Title

El Fracaso del Mestizo by Pedro Ángel Palou

Document Type

Book Review

Subject Area(s)

Languages, Literatures and Cultures

Abstract

El fracaso del mestizo studies the rise and fall of the Modern Mexican State through the lens of the mestizo and mestizaje. Pedro Palou acknowledges these concepts as Mexico’s master signifier and unifier after the end of the Revolution in 1917. This ground-breaking work accompanies his earlier La culpa de México, la invención de un país entre dos guerras. In his new work, Palou offers a careful intellectual history of Mexico grounded in Pierre Bourdieu’s sociological concept of the habitus, that is, the values and expectations acquired through everyday life, which depend on history and memory. Thus for Palou, the Mexican habitus is created and recreated through José Vasconcelos’s and others’ mythical and mystical interpretations of mestizaje. El fracaso del mestizo examines how literature and film reproduce this myth, which has been forcibly remembered in Mexico throughout the twentieth century.

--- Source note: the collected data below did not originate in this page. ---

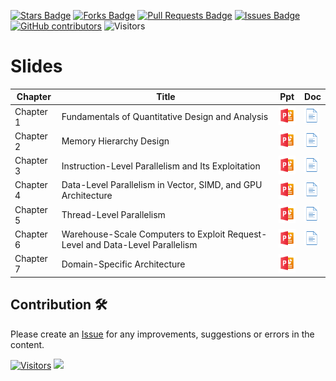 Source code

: <a href="https://github.com/drshahizan/project-management/stargazers"><img src="https://img.shields.io/github/stars/drshahizan/project-management" alt="Stars Badge"/></a>
<a href="https://github.com/drshahizan/project-management/network/members"><img src="https://img.shields.io/github/forks/drshahizan/project-management" alt="Forks Badge"/></a>
<a href="https://github.com/drshahizan/project-management/pulls"><img src="https://img.shields.io/github/issues-pr/drshahizan/project-management" alt="Pull Requests Badge"/></a>
<a href="https://github.com/drshahizan/project-management"><img src="https://img.shields.io/github/issues/drshahizan/project-management" alt="Issues Badge"/></a>
<a href="https://github.com/drshahizan/project-management/graphs/contributors"><img alt="GitHub contributors" src="https://img.shields.io/github/contributors/drshahizan/project-management?color=2b9348"></a>
![Visitors](https://api.visitorbadge.io/api/visitors?path=https%3A%2F%2Fgithub.com%2Fdrshahizan%2Fproject-management&labelColor=%23d9e3f0&countColor=%23697689&style=flat)

# Slides

| Chapter    | Title                                                                                  | Ppt | Doc |
|------------|----------------------------------------------------------------------------------------|----------------------------------------------------------------------------------------------|---|
| Chapter 1  | Fundamentals of Quantitative Design and Analysis                                       | <a href="https://github.com/drshahizan/computer-system/blob/main/images/week1/Chapter1.pdf"><img src="../images/powerpoint-48.png" width="30px" height="30px"></a> | <a href="https://bjpcjp.github.io/pdfs/cpus-quant/comparchs-ch01.pdf"><img src="../images/document-40.png" width="24px" height="24px"></a>|
| Chapter 2  | Memory Hierarchy Design                                                                | <a href="https://github.com/drshahizan/computer-system/blob/main/images/week1/chapter02.pdf"><img src="../images/powerpoint-48.png" width="30px" height="30px"></a> | <a href="https://bjpcjp.github.io/pdfs/cpus-quant/comparchs-ch02.pdf"><img src="../images/document-40.png" width="24px" height="24px"></a>|
| Chapter 3  | Instruction-Level Parallelism and Its Exploitation                                     | <a href="https://github.com/drshahizan/computer-system/blob/main/images/week1/chapter03.pdf"><img src="../images/powerpoint-48.png" width="30px" height="30px"></a> |<a href="https://bjpcjp.github.io/pdfs/cpus-quant/comparchs-ch03.pdf"><img src="../images/document-40.png" width="24px" height="24px"></a>|
| Chapter 4  | Data-Level Parallelism in Vector, SIMD, and GPU Architecture                           | <a href="https://github.com/drshahizan/computer-system/blob/main/images/week1/chapter04.pdf"><img src="../images/powerpoint-48.png" width="30px" height="30px"></a> |<a href="https://bjpcjp.github.io/pdfs/cpus-quant/comparchs-ch04.pdf"><img src="../images/document-40.png" width="24px" height="24px"></a>|
| Chapter 5  | Thread-Level Parallelism                                                               | <a href="https://github.com/drshahizan/computer-system/blob/main/images/week1/chapter05.pdf"><img src="../images/powerpoint-48.png" width="30px" height="30px"></a> |<a href="https://bjpcjp.github.io/pdfs/cpus-quant/comparchs-ch05.pdf"><img src="../images/document-40.png" width="24px" height="24px"></a>|
| Chapter 6  | Warehouse-Scale Computers to Exploit Request-Level and Data-Level Parallelism          | <a href="https://github.com/drshahizan/computer-system/blob/main/images/week1/chapter06.pdf"><img src="../images/powerpoint-48.png" width="30px" height="30px"></a> |<a href="https://bjpcjp.github.io/pdfs/cpus-quant/comparchs-ch06.pdf"><img src="../images/document-40.png" width="24px" height="24px"></a>|
| Chapter 7  | Domain-Specific Architecture                                                           | <a href="https://github.com/drshahizan/computer-system/blob/main/images/week1/chapter07.pdf"><img src="../images/powerpoint-48.png" width="30px" height="30px"></a> | 


## Contribution 🛠️
Please create an [Issue](https://github.com/drshahizan/project-management/issues) for any improvements, suggestions or errors in the content.

[![Visitors](https://api.visitorbadge.io/api/visitors?path=https%3A%2F%2Fgithub.com%2Fdrshahizan&labelColor=%23697689&countColor=%23555555&style=plastic)](https://visitorbadge.io/status?path=https%3A%2F%2Fgithub.com%2Fdrshahizan)
![](https://hit.yhype.me/github/profile?user_id=81284918)
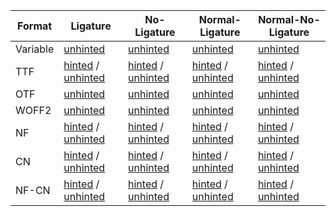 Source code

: | Format   | Ligature                                                                                              | No-Ligature                                                                                               | Normal-Ligature                                                                                                   | Normal-No-Ligature                                                                                                  |
| -------- | ----------------------------------------------------------------------------------------------------- | --------------------------------------------------------------------------------------------------------- | ----------------------------------------------------------------------------------------------------------------- | ------------------------------------------------------------------------------------------------------------------- |
| Variable | [unhinted](https://<url>/MapleMono-Variable.zip)                                                      | [unhinted](https://<url>/MapleMonoNL-Variable.zip)                                                        | [unhinted](https://<url>/MapleMonoNormal-Variable.zip)                                                            | [unhinted](https://<url>/MapleMonoNormalNL-Variable.zip)                                                            |
| TTF      | [hinted](https://<url>/MapleMono-TTF-AutoHint.zip) / [unhinted](https://<url>/MapleMono-TTF.zip)      | [hinted](https://<url>/MapleMonoNL-TTF-AutoHint.zip) / [unhinted](https://<url>/MapleMonoNL-TTF.zip)       | [hinted](https://<url>/MapleMonoNormal-TTF-AutoHint.zip) / [unhinted](https://<url>/MapleMonoNormal-TTF.zip)       | [hinted](https://<url>/MapleMonoNormalNL-TTF-AutoHint.zip) / [unhinted](https://<url>/MapleMonoNormalNL-TTF.zip)     |
| OTF      | [unhinted](https://<url>/MapleMono-OTF.zip)                                                           | [unhinted](https://<url>/MapleMonoNL-OTF.zip)                                                             | [unhinted](https://<url>/MapleMonoNormal-OTF.zip)                                                                 | [unhinted](https://<url>/MapleMonoNormalNL-OTF.zip)                                                                 |
| WOFF2    | [unhinted](https://<url>/MapleMono-Woff2.zip)                                                         | [unhinted](https://<url>/MapleMonoNL-Woff2.zip)                                                           | [unhinted](https://<url>/MapleMonoNormal-Woff2.zip)                                                               | [unhinted](https://<url>/MapleMonoNormalNL-Woff2.zip)                                                               |
| NF       | [hinted](https://<url>/MapleMono-NF.zip) / [unhinted](https://<url>/MapleMono-NF-unhinted.zip)         | [hinted](https://<url>/MapleMonoNL-NF.zip) / [unhinted](https://<url>/MapleMonoNL-NF-unhinted.zip)         | [hinted](https://<url>/MapleMonoNormal-NF.zip) / [unhinted](https://<url>/MapleMonoNormal-NF-unhinted.zip)         | [hinted](https://<url>/MapleMonoNormalNL-NF.zip) / [unhinted](https://<url>/MapleMonoNormalNL-NF-unhinted.zip)       |
| CN       | [hinted](https://<url>/MapleMono-CN.zip) / [unhinted](https://<url>/MapleMono-CN-unhinted.zip)         | [hinted](https://<url>/MapleMonoNL-CN.zip) / [unhinted](https://<url>/MapleMonoNL-CN-unhinted.zip)         | [hinted](https://<url>/MapleMonoNormal-CN.zip) / [unhinted](https://<url>/MapleMonoNormal-CN-unhinted.zip)         | [hinted](https://<url>/MapleMonoNormalNL-CN.zip) / [unhinted](https://<url>/MapleMonoNormalNL-CN-unhinted.zip)       |
| NF-CN    | [hinted](https://<url>/MapleMono-NF-CN.zip) / [unhinted](https://<url>/MapleMono-NF-CN-unhinted.zip)   | [hinted](https://<url>/MapleMonoNL-NF-CN.zip) / [unhinted](https://<url>/MapleMonoNL-NF-CN-unhinted.zip)   | [hinted](https://<url>/MapleMonoNormal-NF-CN.zip) / [unhinted](https://<url>/MapleMonoNormal-NF-CN-unhinted.zip)   | [hinted](https://<url>/MapleMonoNormalNL-NF-CN.zip) / [unhinted](https://<url>/MapleMonoNormalNL-NF-CN-unhinted.zip) |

The book, Palou’s first written from his academic position in the US, examines Mexico from an outside perspective that remains deeply ingrained in Mexico’s cultural and academic milieu. El fracaso del mestizo’s greatest strength is that it proposes a post-identity politics for Mexico while engaging with theories of identity, gender, sexuality and race. The book begins by accepting the importance of this problematic master signifier, and continuing a discussion begun by critics such as Joshua Lund and Estele Tarica, whose works have enhanced the study of mestizaje and the Mexican State in significant ways.